● EXERCISE DIRECTIONS
Return each line of the listing in which the word "following" appears.

*-*-*

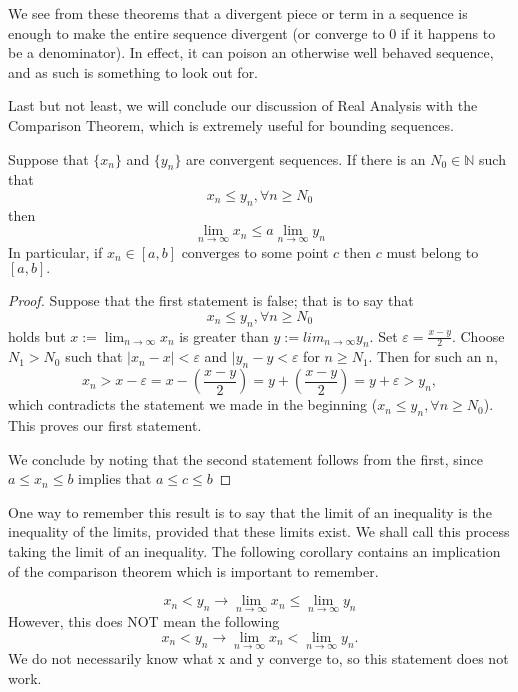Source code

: We see from these theorems that a divergent piece or term in a sequence is enough to make the entire sequence divergent (or converge to 0 if it happens to be a denominator). In effect, it can poison an otherwise well behaved sequence, and as such is something to look out for. \newline

Last but not least, we will conclude our discussion of Real Analysis with the Comparison Theorem, which is extremely useful for bounding sequences.

\begin{theorem}
Suppose that $\{x_n\}$ and $\{y_n\}$ are convergent sequences. If there is an $N_0 \in \mathbb{N}$ such that $$x_n \leq y_n, \forall n \geq N_0$$ then $$\lim_{n \to \infty} x_n \leq a\lim_{n \to \infty} y_n$$ In particular, if $x_n \in [a,b]$ converges to some point $c$ then $c$ must belong to $[a,b].$
\end{theorem}

\begin{proof}
Suppose that the first statement is false; that is to say that $$x_n \leq y_n, \forall n \geq N_0$$ holds but $x:=\lim_{n \to \infty} x_n$ is greater than $y:=lim_{n \to \infty} y_n.$ Set $\varepsilon = \frac{x-y}{2}.$ Choose $N_1 > N_0$ such that $|x_n - x| < \varepsilon$ and $|y_n -y < \varepsilon$ for $n \geq N_1$. Then for such an n, $$x_n > x - \varepsilon = x - (\frac{x-y}{2}) = y + (\frac{x-y}{2}) = y + \varepsilon > y_n, $$ which contradicts the statement we made in the beginning ($x_n \leq y_n, \forall n \geq N_0$). This proves our first statement. \newline

We conclude by noting that the second statement follows from the first, since $ a \leq x_n \leq b$ implies that $a \leq c \leq b$
\end{proof}

One way to remember this result is to say that the limit of an inequality is the inequality of the limits, provided that these limits exist. We shall call this process taking the limit of an inequality. The following corollary contains an implication of the comparison theorem which is important to remember.

\begin{corollary}
$$x_n < y_n \rightarrow \lim_{n \to \infty}x_n \leq \lim_{n \to \infty}y_n$$
However, this does NOT mean the following
$$x_n < y_n \rightarrow \lim_{n \to \infty}x_n < \lim_{n \to \infty}y_n.$$
We do not necessarily know what x and y converge to, so this statement does not work.
\end{corollary}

*-*-*

● SOLUTION FOR THIS PROBLEM
One way to remember this result is to say that the limit of an inequality is the inequality of the limits, provided that these limits exist. We shall call this process taking the limit of an inequality. The following corollary contains an implication of the comparison theorem which is important to remember.
However, this does NOT mean the following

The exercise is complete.